Jessica Monaghan

Department: History
Discipline: History
Research Centre/Unit: History of Medicine

Project Summary

"Simulating sickness: Perceptions of feigned illness within eighteenth-century British literature and culture"

The stigma attached to various illnesses throughout history has long been recognised, but it is the converse potential for illness to confer positive social characteristics upon the sufferer that forms the basis for my research. I am currently analysing perceptions of illness as a commodity within British literature and society between 1700 and 1830, and examining concerns over the possibility of counterfeit illness.

Developments during the eighteenth- and early nineteenth-centuries rendered the moral, social and physical connotations of illness a particularly acute concern for members of the upper- and middle-classes of Britain, creating the conditions in which illness resembled a commodity over which one could assert intellectual authority or even ownership, and which might be simulated for personal gain. My research explores this issue in the context of the rise in prominence and quantity of novels and vernacular medical texts during this period. Both genres of literature responded to and in turn fuelled public appetites for fashionable illnesses, representing conditions such as nervous illness as products and signifiers of moral and social qualities such as wealth or mental refinement and sympathy. At the same time, philosophers and social critics were debating the dangers of artifice within society, which, combined with preoccupations over delineating social status, gave rise to fears that aspiring social climbers might employ the semblance of fashionable illness as a means to social advancement.

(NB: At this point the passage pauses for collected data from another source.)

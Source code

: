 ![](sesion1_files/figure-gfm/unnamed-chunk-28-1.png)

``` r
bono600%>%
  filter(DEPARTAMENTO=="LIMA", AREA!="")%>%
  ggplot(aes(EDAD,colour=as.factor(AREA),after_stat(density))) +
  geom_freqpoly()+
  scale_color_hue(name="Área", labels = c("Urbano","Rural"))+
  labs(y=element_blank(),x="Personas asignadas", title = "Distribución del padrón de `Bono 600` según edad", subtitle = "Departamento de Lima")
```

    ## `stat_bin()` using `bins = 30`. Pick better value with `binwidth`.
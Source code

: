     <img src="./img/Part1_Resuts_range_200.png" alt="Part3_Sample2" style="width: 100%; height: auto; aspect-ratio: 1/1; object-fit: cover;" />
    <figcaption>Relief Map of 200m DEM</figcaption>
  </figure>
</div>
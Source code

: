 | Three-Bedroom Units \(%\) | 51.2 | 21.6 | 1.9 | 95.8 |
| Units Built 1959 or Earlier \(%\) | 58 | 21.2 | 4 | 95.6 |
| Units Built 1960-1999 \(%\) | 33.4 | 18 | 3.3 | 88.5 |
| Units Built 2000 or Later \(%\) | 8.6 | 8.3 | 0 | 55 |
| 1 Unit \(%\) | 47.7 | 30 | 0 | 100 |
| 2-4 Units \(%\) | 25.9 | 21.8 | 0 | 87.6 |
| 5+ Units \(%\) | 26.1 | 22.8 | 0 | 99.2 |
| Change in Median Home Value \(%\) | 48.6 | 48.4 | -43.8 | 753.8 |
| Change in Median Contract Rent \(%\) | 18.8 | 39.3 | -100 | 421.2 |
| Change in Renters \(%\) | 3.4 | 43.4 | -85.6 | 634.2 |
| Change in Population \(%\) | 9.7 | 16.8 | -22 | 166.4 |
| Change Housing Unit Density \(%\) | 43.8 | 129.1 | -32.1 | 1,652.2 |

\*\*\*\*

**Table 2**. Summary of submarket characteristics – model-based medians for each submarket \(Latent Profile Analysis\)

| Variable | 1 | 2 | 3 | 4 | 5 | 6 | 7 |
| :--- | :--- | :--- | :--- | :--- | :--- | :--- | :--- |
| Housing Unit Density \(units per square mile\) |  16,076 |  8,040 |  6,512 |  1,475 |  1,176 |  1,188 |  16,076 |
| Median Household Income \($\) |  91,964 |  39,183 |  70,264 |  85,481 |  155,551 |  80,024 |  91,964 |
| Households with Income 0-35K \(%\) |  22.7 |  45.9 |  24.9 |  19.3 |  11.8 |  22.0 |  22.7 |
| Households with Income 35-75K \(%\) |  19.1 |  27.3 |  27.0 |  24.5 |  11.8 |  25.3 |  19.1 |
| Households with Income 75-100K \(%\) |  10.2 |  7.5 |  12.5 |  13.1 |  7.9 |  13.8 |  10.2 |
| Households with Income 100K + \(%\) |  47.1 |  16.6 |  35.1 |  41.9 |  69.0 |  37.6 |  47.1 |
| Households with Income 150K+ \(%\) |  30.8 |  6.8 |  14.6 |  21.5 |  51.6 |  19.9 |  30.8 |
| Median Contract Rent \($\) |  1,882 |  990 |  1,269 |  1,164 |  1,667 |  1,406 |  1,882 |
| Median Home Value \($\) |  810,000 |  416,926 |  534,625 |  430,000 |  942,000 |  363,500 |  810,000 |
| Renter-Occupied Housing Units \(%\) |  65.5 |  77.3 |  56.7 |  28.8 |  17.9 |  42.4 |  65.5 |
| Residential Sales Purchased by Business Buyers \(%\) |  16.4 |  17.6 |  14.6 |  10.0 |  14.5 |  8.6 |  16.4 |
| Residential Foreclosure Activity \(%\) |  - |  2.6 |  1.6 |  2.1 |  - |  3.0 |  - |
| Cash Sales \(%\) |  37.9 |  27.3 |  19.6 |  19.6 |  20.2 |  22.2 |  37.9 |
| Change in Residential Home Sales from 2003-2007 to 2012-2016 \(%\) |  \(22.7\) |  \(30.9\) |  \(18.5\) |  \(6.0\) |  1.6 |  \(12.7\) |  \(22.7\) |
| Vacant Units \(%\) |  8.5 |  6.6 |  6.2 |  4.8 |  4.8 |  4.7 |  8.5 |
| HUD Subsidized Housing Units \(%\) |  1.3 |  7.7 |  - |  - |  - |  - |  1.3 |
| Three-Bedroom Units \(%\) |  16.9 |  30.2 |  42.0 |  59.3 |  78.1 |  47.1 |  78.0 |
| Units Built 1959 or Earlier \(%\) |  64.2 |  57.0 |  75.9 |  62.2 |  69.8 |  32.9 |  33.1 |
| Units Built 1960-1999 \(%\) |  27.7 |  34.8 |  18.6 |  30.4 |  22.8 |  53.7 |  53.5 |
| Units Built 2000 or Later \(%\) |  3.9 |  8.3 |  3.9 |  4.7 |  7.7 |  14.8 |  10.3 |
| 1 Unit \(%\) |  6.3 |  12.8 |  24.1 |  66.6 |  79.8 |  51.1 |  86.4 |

I am currently considering both the nature of particular illnesses that appear to have provoked suspicions of inauthenticity and the locations in which malingerers were perceived to be prevalent, most recently researching the topics of hypochondria and also fashionable health resorts.

In this project I am implementing an interdisciplinary approach, combining literary and historical traditions in order to bring together key themes of eighteenth and early nineteenth-century history and culture in a fashion that reflects the crucial interaction of discourses of medicine, literature, and social conduct in Britain at this time.